Minimax 2.5 Breaks AI Efficiency Barriers with 230B Parameters, Just 10B Active
Minimax's new AI model, Minimax 2.5, is generating global attention for achieving state-of-the-art performance with only 10 billion active parameters despite a 230 billion total parameter count. Experts say this sparse activation architecture could redefine cost, energy, and scalability in large language models.

In a landmark development for artificial intelligence efficiency, Chinese AI firm Minimax has unveiled its latest large language model, Minimax 2.5, which achieves performance rivaling much larger models while activating only 10 billion of its 230 billion total parameters during inference. According to a post on Reddit’s r/singularity community, internal benchmarks and architecture diagrams suggest the model leverages a highly optimized sparse activation mechanism — a breakthrough that could significantly reduce computational costs and energy consumption without sacrificing output quality.
The revelation, first shared by user /u/98Saman, includes a visual comparison chart showing Minimax 2.5 outperforming models like Meta’s Llama 3 70B and Google’s Gemini 1.5 Pro on standardized benchmarks such as MMLU, GSM8K, and HumanEval — despite using less than one-fifth of the active parameters of its closest competitors.

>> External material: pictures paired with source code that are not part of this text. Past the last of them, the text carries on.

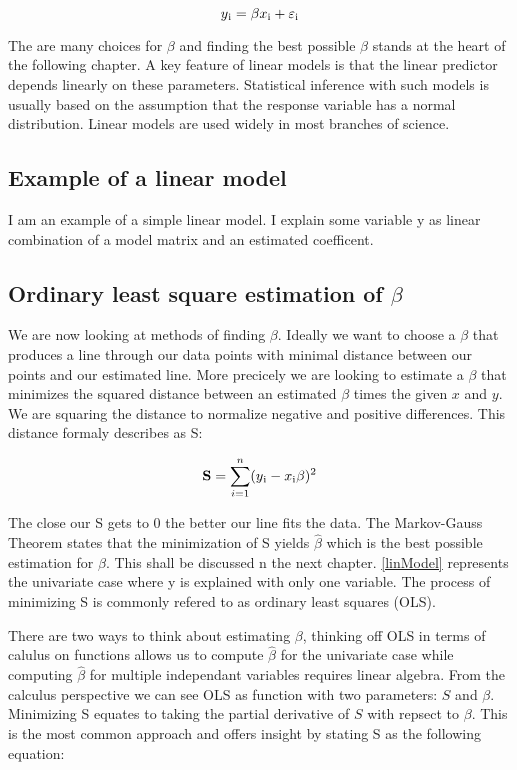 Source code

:\documentclass{article}
\begin{document}
    \begin{equation}  \label{linModel} y\textsubscript{i} = \beta x\textsubscript{i} + \varepsilon\textsubscript{i} \end{equation}

    The are many choices for $\beta$ and finding the best possible $\beta$ stands at the heart of the following chapter. A key feature of linear models is that the linear predictor depends linearly on these parameters. Statistical inference with such models is usually based on the assumption that the response variable has a normal distribution. Linear models are used widely in most branches of science.

    \subsection{Example of a linear model}
    I am an example of a simple linear model. I explain some variable y as linear combination of a model matrix and an estimated coefficent.

    \subsection{Ordinary least square estimation of $\beta$}

    We are now looking at methods of finding $\beta$. Ideally we want to choose a $\beta$ that produces a line through our data points with minimal distance between our points and our estimated line. More precicely we are looking to estimate a $\beta$ that minimizes the squared distance between an estimated $\beta$ times the given $x$ and $y$. We are squaring the distance to normalize negative and positive differences. This distance formaly describes as S:

    \begin{equation} \label{sumSquares} \mathbf{S} =  \sum_{i=1}^{n}(y\textsubscript{i} - x\textsubscript{i}\beta)^{2} \end{equation}

    The close our S gets to 0 the better our line fits the data. The  Markov-Gauss Theorem states that the minimization of S yields $\widehat{\beta}$ which is the best possible estimation for $\beta$. This shall be discussed n the next chapter. \ref{linModel} represents the univariate case where y is explained with only one variable. The process of minimizing S is commonly refered to as ordinary least squares (OLS).

    There are two ways to think about estimating $\beta$, thinking off OLS in terms of calulus on functions allows us to compute $\widehat{\beta}$ for the univariate case while computing $\widehat{\beta}$ for multiple independant variables requires linear algebra. From the calculus perspective we can see OLS as function with two parameters: $S$ and $\beta$. Minimizing S equates to taking the partial derivative of $S$ with repsect to $\beta$. This is the most common approach and offers insight by stating S as the following equation:
\end{document}
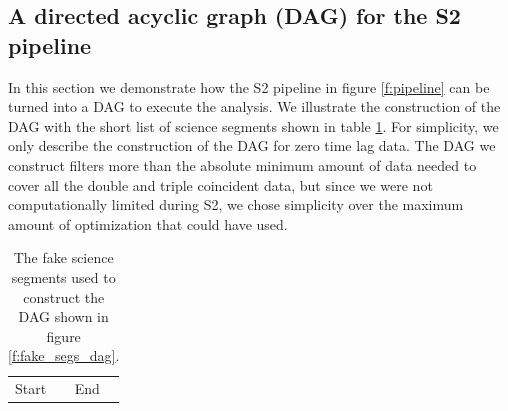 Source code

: \subsection{A directed acyclic graph (DAG) for the S2 pipeline}
\label{ss:dag}

In this section we demonstrate how the S2 pipeline in figure \ref{f:pipeline}
can be turned into a DAG to execute the analysis. We illustrate the
construction of the DAG with the short list of science segments shown in table
\ref{t:fakesegslist}. For simplicity, we only describe the construction of the
DAG for zero time lag data. The DAG we construct filters more than the
absolute minimum amount of data needed to cover all the double and triple
coincident data, but since we were not computationally limited during S2, we
chose simplicity over the maximum amount of optimization that could have used.

\begin{table}[h]
\begin{center}
\begin{tabular}{ll}
Start&End
\end{tabular}
\end{center}
\caption{\label{t:fakesegslist}%
The fake science segments used to construct the DAG shown in figure
\ref{f:fake_segs_dag}.
}
\end{table}

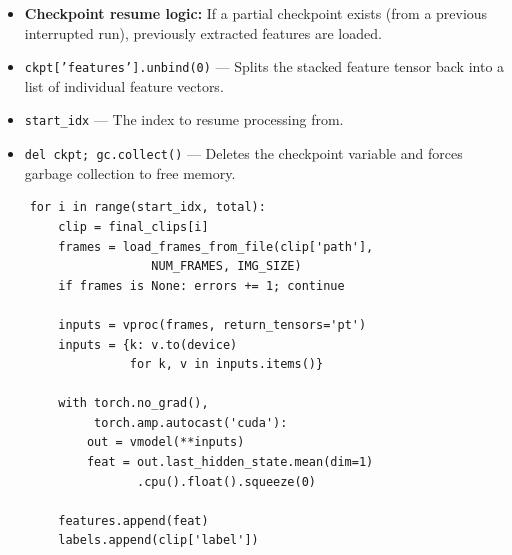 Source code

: \begin{explanation}
\begin{itemize}[nosep]
  \item \textbf{Checkpoint resume logic:} If a partial checkpoint exists (from a previous interrupted run), previously extracted features are loaded.
  \item \texttt{ckpt['features'].unbind(0)} --- Splits the stacked feature tensor back into a list of individual feature vectors.
  \item \texttt{start\_idx} --- The index to resume processing from.
  \item \texttt{del ckpt; gc.collect()} --- Deletes the checkpoint variable and forces garbage collection to free memory.
\end{itemize}
\end{explanation}

\begin{lstlisting}
    for i in range(start_idx, total):
        clip = final_clips[i]
        frames = load_frames_from_file(clip['path'],
                     NUM_FRAMES, IMG_SIZE)
        if frames is None: errors += 1; continue

        inputs = vproc(frames, return_tensors='pt')
        inputs = {k: v.to(device)
                  for k, v in inputs.items()}

        with torch.no_grad(),
             torch.amp.autocast('cuda'):
            out = vmodel(**inputs)
            feat = out.last_hidden_state.mean(dim=1)
                   .cpu().float().squeeze(0)

        features.append(feat)
        labels.append(clip['label'])
\end{lstlisting}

This efficiency gap has sparked intense discussion among AI researchers and industry analysts, who are now re-evaluating the traditional assumption that model scale is directly proportional to performance.

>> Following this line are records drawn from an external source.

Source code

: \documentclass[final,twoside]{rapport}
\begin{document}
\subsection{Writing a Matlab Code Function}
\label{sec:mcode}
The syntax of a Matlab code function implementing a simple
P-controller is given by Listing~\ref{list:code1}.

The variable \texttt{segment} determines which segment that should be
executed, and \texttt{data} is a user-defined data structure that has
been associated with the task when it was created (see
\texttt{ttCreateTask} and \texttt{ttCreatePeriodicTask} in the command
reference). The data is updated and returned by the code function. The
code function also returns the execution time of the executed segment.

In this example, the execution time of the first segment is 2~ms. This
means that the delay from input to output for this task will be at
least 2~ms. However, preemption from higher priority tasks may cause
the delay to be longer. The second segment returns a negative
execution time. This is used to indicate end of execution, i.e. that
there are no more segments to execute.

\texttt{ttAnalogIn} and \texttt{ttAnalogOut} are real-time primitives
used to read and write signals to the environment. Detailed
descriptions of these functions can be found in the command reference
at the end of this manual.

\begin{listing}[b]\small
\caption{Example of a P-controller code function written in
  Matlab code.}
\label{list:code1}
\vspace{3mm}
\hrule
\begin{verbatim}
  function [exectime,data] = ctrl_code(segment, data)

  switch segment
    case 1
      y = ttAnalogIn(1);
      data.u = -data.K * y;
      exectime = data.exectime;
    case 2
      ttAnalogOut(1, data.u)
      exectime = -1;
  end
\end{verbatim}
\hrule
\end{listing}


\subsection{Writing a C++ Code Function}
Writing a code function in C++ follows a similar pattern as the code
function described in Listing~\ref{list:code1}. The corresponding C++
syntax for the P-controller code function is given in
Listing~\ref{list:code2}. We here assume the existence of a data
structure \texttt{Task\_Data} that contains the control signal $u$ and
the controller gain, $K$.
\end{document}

Unlike conventional dense models that activate every parameter during each inference pass, Minimax 2.5 appears to employ a form of expert routing or dynamic sparsity, where only a subset of neural network weights are engaged based on input context. This architecture is reminiscent of mixture-of-experts (MoE) systems, but with unprecedented granularity. Sources familiar with the model’s development, speaking anonymously due to non-disclosure agreements, suggest Minimax has refined its routing algorithm to minimize latency while maximizing the relevance of activated parameters — a feat previously thought to require prohibitively complex hardware orchestration.
The implications for deployment are profound. A 230B-parameter model with only 10B active parameters could run on a single high-end GPU cluster, whereas comparable dense models would require hundreds of GPUs and megawatts of power. This could enable smaller enterprises, academic institutions, and emerging markets to access cutting-edge AI capabilities previously reserved for tech giants. Moreover, the reduced energy footprint aligns with global sustainability goals in AI development, which have come under increasing scrutiny as data centers consume more electricity than entire countries.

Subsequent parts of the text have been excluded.